Chairman Robert Snow said, “Debbie is requesting that the board approve setting Megan’s hourly rate for both animal inspector and animal control work at $25.23.”
According to Eagan’s written report to the board, inspection of barns includes such tasks as inspecting the structures, animal and barn cleanliness, inventory of animals, and pest infestations. Eagan estimates that the process could take up to two hours per barn and, in addition, written reports are required for each inspection.
The board approved Sousa’s hourly rate as a “short-term plan.”
In regards to a “long-term plan” for the Rowley animal inspector/control position, Snow said, “Debbie, Amy [Lydon, assistant town administrator], and the police chief, Scott Dumas, have been meeting with their counterparts in the towns of Boxford, Ipswich, and Newbury to come up with an inter-municipal agreement (IMA) for animal control and animal inspection services.”

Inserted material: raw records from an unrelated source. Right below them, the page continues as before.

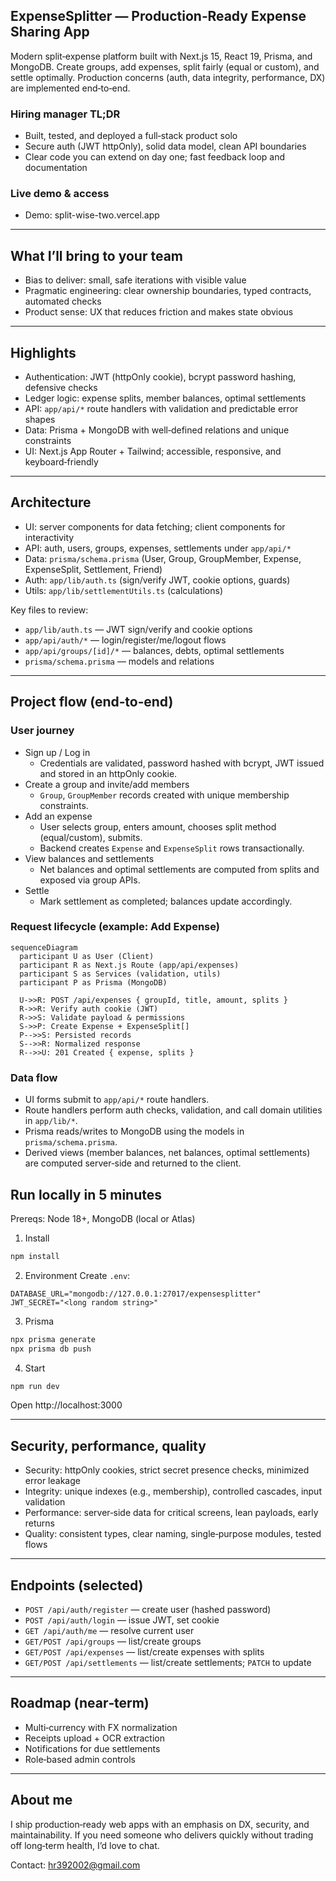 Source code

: ## ExpenseSplitter — Production‑Ready Expense Sharing App

Modern split‑expense platform built with Next.js 15, React 19, Prisma, and MongoDB. Create groups, add expenses, split fairly (equal or custom), and settle optimally. Production concerns (auth, data integrity, performance, DX) are implemented end‑to‑end.

### Hiring manager TL;DR
- Built, tested, and deployed a full‑stack product solo
- Secure auth (JWT httpOnly), solid data model, clean API boundaries
- Clear code you can extend on day one; fast feedback loop and documentation

### Live demo & access
- Demo: split-wise-two.vercel.app

---

## What I’ll bring to your team
- Bias to deliver: small, safe iterations with visible value
- Pragmatic engineering: clear ownership boundaries, typed contracts, automated checks
- Product sense: UX that reduces friction and makes state obvious

---

## Highlights
- Authentication: JWT (httpOnly cookie), bcrypt password hashing, defensive checks
- Ledger logic: expense splits, member balances, optimal settlements
- API: `app/api/*` route handlers with validation and predictable error shapes
- Data: Prisma + MongoDB with well‑defined relations and unique constraints
- UI: Next.js App Router + Tailwind; accessible, responsive, and keyboard‑friendly

---

## Architecture
- UI: server components for data fetching; client components for interactivity
- API: auth, users, groups, expenses, settlements under `app/api/*`
- Data: `prisma/schema.prisma` (User, Group, GroupMember, Expense, ExpenseSplit, Settlement, Friend)
- Auth: `app/lib/auth.ts` (sign/verify JWT, cookie options, guards)
- Utils: `app/lib/settlementUtils.ts` (calculations)

Key files to review:
- `app/lib/auth.ts` — JWT sign/verify and cookie options
- `app/api/auth/*` — login/register/me/logout flows
- `app/api/groups/[id]/*` — balances, debts, optimal settlements
- `prisma/schema.prisma` — models and relations

---

## Project flow (end‑to‑end)

### User journey
- Sign up / Log in
  - Credentials are validated, password hashed with bcrypt, JWT issued and stored in an httpOnly cookie.
- Create a group and invite/add members
  - `Group`, `GroupMember` records created with unique membership constraints.
- Add an expense
  - User selects group, enters amount, chooses split method (equal/custom), submits.
  - Backend creates `Expense` and `ExpenseSplit` rows transactionally.
- View balances and settlements
  - Net balances and optimal settlements are computed from splits and exposed via group APIs.
- Settle
  - Mark settlement as completed; balances update accordingly.

### Request lifecycle (example: Add Expense)
```mermaid
sequenceDiagram
  participant U as User (Client)
  participant R as Next.js Route (app/api/expenses)
  participant S as Services (validation, utils)
  participant P as Prisma (MongoDB)

  U->>R: POST /api/expenses { groupId, title, amount, splits }
  R->>R: Verify auth cookie (JWT)
  R->>S: Validate payload & permissions
  S->>P: Create Expense + ExpenseSplit[]
  P-->>S: Persisted records
  S-->>R: Normalized response
  R-->>U: 201 Created { expense, splits }
```

### Data flow
- UI forms submit to `app/api/*` route handlers.
- Route handlers perform auth checks, validation, and call domain utilities in `app/lib/*`.
- Prisma reads/writes to MongoDB using the models in `prisma/schema.prisma`.
- Derived views (member balances, net balances, optimal settlements) are computed server‑side and returned to the client.

## Run locally in 5 minutes
Prereqs: Node 18+, MongoDB (local or Atlas)

1) Install
```bash
npm install
```

2) Environment
Create `.env`:
```env
DATABASE_URL="mongodb://127.0.0.1:27017/expensesplitter"
JWT_SECRET="<long random string>"
```

3) Prisma
```bash
npx prisma generate
npx prisma db push
```

4) Start
```bash
npm run dev
```
Open http://localhost:3000

---

## Security, performance, quality
- Security: httpOnly cookies, strict secret presence checks, minimized error leakage
- Integrity: unique indexes (e.g., membership), controlled cascades, input validation
- Performance: server‑side data for critical screens, lean payloads, early returns
- Quality: consistent types, clear naming, single‑purpose modules, tested flows

---

## Endpoints (selected)
- `POST /api/auth/register` — create user (hashed password)
- `POST /api/auth/login` — issue JWT, set cookie
- `GET /api/auth/me` — resolve current user
- `GET/POST /api/groups` — list/create groups
- `GET/POST /api/expenses` — list/create expenses with splits
- `GET/POST /api/settlements` — list/create settlements; `PATCH` to update

---

## Roadmap (near‑term)
- Multi‑currency with FX normalization
- Receipts upload + OCR extraction
- Notifications for due settlements
- Role‑based admin controls

---

## About me
I ship production‑ready web apps with an emphasis on DX, security, and maintainability. If you need someone who delivers quickly without trading off long‑term health, I’d love to chat.

Contact: hr392002@gmail.com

Neither Rowley, Boxford, or Newbury currently have permanent animal control officers, Snow said. The IMA would provide animal control services to these towns from a home base in Ipswich.
Snow added, “There is a lack of qualified individuals seeking work in this field.”

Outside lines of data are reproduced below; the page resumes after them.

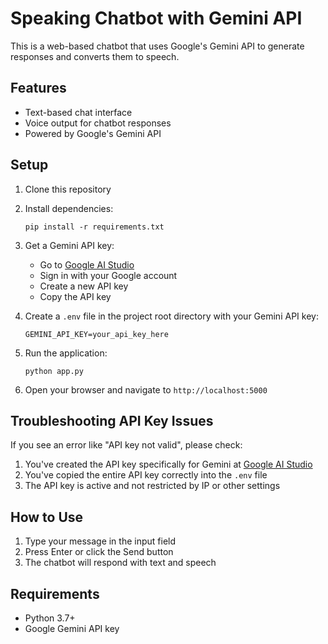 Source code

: # Speaking Chatbot with Gemini API

This is a web-based chatbot that uses Google's Gemini API to generate responses and converts them to speech.

## Features

- Text-based chat interface
- Voice output for chatbot responses
- Powered by Google's Gemini API

## Setup

1. Clone this repository
2. Install dependencies:
   ```
   pip install -r requirements.txt
   ```
3. Get a Gemini API key:
   - Go to [Google AI Studio](https://makersuite.google.com/app/apikey)
   - Sign in with your Google account
   - Create a new API key
   - Copy the API key

4. Create a `.env` file in the project root directory with your Gemini API key:
   ```
   GEMINI_API_KEY=your_api_key_here
   ```

5. Run the application:
   ```
   python app.py
   ```
6. Open your browser and navigate to `http://localhost:5000`

## Troubleshooting API Key Issues

If you see an error like "API key not valid", please check:

1. You've created the API key specifically for Gemini at [Google AI Studio](https://makersuite.google.com/app/apikey)
2. You've copied the entire API key correctly into the `.env` file
3. The API key is active and not restricted by IP or other settings

## How to Use

1. Type your message in the input field
2. Press Enter or click the Send button
3. The chatbot will respond with text and speech

## Requirements

- Python 3.7+
- Google Gemini API key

A vote will not be held on the long-term plan until more information is forthcoming.
Ipswich Family YMCA executive director Chris Bevilacqua presented an update to the board on how partnership efforts between “the Y” and the town of Rowley have been going. He also provided updates on recent construction projects and improvements at Camp Cedar Mill.
Bevilacqua said that last summer, the Rowley camp welcomed approximately 180 kids, and by his count 100 of those campers were from Rowley. He also said that the camp employed 50 teens and young adults in the past year and that about a third of those employed were Rowley residents.
“As much as we’re serving the need to provide camp experiences, we’re also wading into the waters of providing the first job experiences for kids,” he said.
The Y offered 120 camp scholarships last summer in an effort to provide financial assistance to those who may not be able to afford camp memberships. Of those 120 scholarships, Bevilacqua said that 39 went to Rowley families.
Camp enrollment for the upcoming summer has only been open to the public for two or three weeks now, Bavilacqua said, “and we’re already at 90% enrollment. A lot of that speaks to the quality of camp we provided last year.”
In 2022, the Y invested approximately $40,000 into the Cedar Mill property, and half of that was spent on landscaping and removal of standing dead trees to ensure the safety of campers, Bevilacqua said. They also invested in a new A/C unit and heating system in one of the buildings on the property, updates to the archery course, and swimming pool renovations.
“In 2023 and beyond, we’re going to continue to work on providing that camp experience as it continues to grow and continue to collaborate and partner with the schools,” he said.
A new ownership group would like to open a restaurant at 255 Newbury Turnpike in Rowley. The location had previously been home to the Blue Boat restaurant, which closed in 2021 just over a year after its opening.
The New England Asian Restaurant Group, Inc., was represented at town hall on Monday night by real estate attorney Gary Sanginario. Also present was Alvin Wong, who is a principal in the ownership group and potential manager of the new restaurant, Sanginario said.
Their stated goal was to receive board approval for the transfer of the on-premises liquor license currently issued to the property.
Sanginario said, “This restaurant group is a family business, and Mr. Wong has been involved in the family business for a number of years. The family has other restaurants throughout Massachusetts.”
The ownership group owns and operates Mandarin, a chain of restaurants with locations in Reading, Milford, and Westboro. According to Wong, the Rowley restaurant would be another link in that chain. The group also own the Bamboo chain, which has four locations throughout the state.
“I can personally attest for the food — it’s excellent,” Sanginario said. “They are very experienced, and they run successful operations at other restaurants. I think you’d be very pleased, and I think it’s something that would be well received by the community.”
Answering one of several board inquiries, Sanginario said that the proposed hours of operation are 11:30 a.m. to 9:30 p.m. on weekdays, and 11:30 a.m. to 10:30 p.m. on weekends. Sanginario also said that the ownership group hoped to have the restaurant open by mid-summer.
Board member Diana M.P. Ziev said of Mandarin restaurants, “I’ve heard it’s so good. I want to go.” Others agreed.
Transfer of the liquor license was unanimously approved.